All I know is that the verb فاض is intransitive while أفاض is transitive. Here, we can use the intransitive form which is usually used with rivers and overflowing containers (e.g. cups) but the intransitive as the meaning is she's exuding sensations (of beauty, attractiveness, innocence...etc).


Mahaodeh said:


> I hope you don't mind if I pitch in Cherine:


Of course, not, Maha.  The more contributions, the more interesting the discussion.



lena55313 said:


> Are these the names of some rules? What are they?


You should learn about أخوات إن، أخوات كان and you'll find threads about them in the forum.
As for عاملة - غير عاملة you will also find it explained in grammar books. Basically, لَكِنْ is غير عاملة which means it doesn't change the i3raab of the word following it, while لكنّ (and the other "sisters of inna) does.


> Does the lakin(na) in the citation above mean literally "but"?


Yes. It's used to mark the contrast between this girl who can't go unnoticed and the other girls who you can miss (not notice) even though they're very beautiful.


> If there were no special rules about lakin and lakinna, why did you choose lakinna? Was it your personal preference? Can you imagine the situation when you would choose lakin instead of lakinna before the noun?


As we explained above, both have the same meaning.

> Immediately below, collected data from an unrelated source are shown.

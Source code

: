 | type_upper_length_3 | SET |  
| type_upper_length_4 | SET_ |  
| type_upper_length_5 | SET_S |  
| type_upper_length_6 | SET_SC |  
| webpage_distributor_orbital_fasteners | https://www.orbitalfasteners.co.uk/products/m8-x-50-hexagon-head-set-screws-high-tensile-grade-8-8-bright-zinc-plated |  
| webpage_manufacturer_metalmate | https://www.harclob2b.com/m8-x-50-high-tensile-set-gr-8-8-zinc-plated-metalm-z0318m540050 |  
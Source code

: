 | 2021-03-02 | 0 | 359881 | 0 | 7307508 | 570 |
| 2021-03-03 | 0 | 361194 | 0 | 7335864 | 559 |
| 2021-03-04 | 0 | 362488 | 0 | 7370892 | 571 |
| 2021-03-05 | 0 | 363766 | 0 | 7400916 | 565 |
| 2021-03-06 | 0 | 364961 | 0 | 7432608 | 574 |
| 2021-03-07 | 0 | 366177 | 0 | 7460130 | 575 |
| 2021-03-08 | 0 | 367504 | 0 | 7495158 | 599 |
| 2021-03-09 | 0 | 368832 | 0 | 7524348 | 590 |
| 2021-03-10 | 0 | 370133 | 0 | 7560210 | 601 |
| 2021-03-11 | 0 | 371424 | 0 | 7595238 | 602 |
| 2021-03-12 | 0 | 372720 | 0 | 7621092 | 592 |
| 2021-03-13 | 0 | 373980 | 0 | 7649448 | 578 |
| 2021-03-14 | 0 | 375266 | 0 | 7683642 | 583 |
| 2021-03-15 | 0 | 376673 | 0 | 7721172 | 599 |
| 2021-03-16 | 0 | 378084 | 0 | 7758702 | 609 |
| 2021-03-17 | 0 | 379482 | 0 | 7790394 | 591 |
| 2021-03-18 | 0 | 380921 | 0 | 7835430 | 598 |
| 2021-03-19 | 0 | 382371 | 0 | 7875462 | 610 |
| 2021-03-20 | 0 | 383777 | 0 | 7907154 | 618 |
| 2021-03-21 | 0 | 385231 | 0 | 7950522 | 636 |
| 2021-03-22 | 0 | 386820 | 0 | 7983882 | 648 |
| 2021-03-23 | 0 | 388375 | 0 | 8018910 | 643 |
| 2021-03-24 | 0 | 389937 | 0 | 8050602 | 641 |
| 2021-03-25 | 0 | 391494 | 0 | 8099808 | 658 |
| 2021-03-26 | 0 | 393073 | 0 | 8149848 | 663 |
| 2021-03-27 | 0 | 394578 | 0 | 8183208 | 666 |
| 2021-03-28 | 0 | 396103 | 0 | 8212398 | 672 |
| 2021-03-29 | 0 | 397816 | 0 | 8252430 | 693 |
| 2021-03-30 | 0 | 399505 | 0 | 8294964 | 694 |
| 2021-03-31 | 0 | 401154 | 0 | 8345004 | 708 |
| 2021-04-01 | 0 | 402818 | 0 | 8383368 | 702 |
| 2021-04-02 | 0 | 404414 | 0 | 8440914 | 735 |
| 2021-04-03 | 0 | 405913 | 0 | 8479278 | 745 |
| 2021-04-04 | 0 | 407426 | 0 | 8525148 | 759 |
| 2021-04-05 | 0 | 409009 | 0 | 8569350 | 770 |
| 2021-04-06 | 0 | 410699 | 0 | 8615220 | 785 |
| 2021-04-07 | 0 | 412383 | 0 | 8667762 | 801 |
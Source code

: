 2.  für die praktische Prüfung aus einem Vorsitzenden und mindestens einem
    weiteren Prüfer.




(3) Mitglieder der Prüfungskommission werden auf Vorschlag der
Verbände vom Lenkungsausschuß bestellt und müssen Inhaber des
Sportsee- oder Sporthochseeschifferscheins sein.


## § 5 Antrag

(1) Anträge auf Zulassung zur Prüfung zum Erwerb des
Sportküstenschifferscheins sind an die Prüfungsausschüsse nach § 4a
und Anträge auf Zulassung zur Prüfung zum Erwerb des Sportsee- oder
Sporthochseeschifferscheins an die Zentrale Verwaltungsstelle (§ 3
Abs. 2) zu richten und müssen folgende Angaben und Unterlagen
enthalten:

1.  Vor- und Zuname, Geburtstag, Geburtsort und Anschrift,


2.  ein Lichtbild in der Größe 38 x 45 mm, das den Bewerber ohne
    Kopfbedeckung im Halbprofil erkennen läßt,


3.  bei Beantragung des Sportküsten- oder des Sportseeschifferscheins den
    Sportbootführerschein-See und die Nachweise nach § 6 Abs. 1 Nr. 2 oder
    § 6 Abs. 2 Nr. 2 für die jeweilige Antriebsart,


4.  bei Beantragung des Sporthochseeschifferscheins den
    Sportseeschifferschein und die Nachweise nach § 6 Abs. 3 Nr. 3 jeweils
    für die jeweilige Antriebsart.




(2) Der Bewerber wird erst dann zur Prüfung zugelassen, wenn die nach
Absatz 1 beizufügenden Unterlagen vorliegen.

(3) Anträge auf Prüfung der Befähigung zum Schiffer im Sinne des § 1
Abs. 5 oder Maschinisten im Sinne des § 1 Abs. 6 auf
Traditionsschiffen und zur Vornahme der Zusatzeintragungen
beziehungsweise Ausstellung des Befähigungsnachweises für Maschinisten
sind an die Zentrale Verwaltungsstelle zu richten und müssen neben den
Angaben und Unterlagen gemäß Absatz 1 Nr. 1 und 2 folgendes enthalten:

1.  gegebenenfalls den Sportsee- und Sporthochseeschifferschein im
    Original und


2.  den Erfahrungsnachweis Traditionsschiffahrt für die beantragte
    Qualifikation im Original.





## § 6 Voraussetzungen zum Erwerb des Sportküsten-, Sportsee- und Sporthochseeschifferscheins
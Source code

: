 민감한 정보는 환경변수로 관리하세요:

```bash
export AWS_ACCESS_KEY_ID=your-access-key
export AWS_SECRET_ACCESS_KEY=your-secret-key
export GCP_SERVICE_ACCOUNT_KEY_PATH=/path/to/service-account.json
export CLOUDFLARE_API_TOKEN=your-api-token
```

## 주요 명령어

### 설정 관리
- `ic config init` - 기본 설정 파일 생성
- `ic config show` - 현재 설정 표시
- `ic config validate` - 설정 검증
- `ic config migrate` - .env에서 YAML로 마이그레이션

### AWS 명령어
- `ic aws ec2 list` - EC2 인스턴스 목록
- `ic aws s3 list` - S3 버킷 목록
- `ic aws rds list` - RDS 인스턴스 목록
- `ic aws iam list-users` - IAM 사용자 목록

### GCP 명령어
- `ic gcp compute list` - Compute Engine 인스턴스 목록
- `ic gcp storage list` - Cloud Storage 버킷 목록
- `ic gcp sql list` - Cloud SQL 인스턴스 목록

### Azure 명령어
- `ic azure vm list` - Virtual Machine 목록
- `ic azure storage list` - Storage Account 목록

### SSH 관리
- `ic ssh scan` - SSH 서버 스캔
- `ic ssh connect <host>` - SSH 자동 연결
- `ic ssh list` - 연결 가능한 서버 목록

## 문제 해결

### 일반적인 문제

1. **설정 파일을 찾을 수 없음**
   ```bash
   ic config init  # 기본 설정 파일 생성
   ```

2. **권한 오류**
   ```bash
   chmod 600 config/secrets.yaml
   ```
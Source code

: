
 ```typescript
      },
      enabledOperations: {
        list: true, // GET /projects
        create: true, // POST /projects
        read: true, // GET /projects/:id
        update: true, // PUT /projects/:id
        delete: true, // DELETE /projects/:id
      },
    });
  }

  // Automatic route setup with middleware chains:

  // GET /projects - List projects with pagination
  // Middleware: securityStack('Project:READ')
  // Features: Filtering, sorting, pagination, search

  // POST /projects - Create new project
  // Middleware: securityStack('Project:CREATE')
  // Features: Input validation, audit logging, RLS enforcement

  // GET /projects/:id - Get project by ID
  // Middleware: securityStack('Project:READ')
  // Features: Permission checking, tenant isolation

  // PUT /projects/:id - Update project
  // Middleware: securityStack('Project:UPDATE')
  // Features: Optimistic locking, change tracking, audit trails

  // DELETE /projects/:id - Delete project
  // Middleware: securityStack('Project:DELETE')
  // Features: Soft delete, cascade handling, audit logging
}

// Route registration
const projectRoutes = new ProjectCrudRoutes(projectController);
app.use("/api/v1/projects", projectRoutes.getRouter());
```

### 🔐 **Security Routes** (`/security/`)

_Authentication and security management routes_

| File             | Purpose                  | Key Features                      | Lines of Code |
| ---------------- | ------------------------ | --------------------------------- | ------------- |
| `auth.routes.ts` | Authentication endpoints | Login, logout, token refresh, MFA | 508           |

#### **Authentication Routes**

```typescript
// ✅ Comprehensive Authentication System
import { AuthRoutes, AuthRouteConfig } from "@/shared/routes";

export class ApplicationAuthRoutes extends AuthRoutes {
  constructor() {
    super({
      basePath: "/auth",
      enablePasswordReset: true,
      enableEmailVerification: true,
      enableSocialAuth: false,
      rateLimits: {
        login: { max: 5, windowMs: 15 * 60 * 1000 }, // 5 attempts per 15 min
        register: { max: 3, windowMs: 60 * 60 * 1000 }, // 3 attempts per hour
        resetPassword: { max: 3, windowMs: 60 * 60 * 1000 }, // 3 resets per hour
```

I just went for laakinna without giving it much thought, maybe because I feel laakin is used most with verbs (though there's no rule that says so). So you don't need to worry about this one, just know that both have the same meaning and the only difference is that laakinna cannot precede verbs.


----------



## lena55313

cherine said:


> the contrast between this girl who can't go unnoticed and the other girls who you can miss (not notice) even though they're very beautiful.


Can you, please, explain how did you know that وُجُودَهَا is about the girl but not about the attraction. The word قُوَّةِ has the place in the sentence after the word صَاحِبَتُنَا and before the word وُجُودَهَا. In English, as I know, there is something like a rule about words "that, this, etc." - they substitute the last noun, which is located before them. 
May be the reason is that if we want to substitute the idafa we substitute the latter word not the former? 
قُوَّةِ الْجَذْبِ - would it be substituted by ه  or by ها?


----------



## cherine

I don't know how to explain this, but وجودها can only refer to the girl not her attraction. It doesn't even make sense to say that we feel the existence of her force of attraction. The same goes for the ها in حولها: it can only refer to the girl. Maybe someone else can have a better worded explanation.


----------



## Mahaodeh

I agree with cherine, to me it can only refer to the girl not her power of attraction. I too can't explain why.


----------



## elroy

The whole sentence is a description of the girl.

A semi-literal gloss:

_But this, our friend was_
_due to (her) strong power of attraction_
_you can't but feel her presence
and
feel what emanates forth from her 
_​I don't know if this helps, but it makes no sense for the pronouns to refer to "power." 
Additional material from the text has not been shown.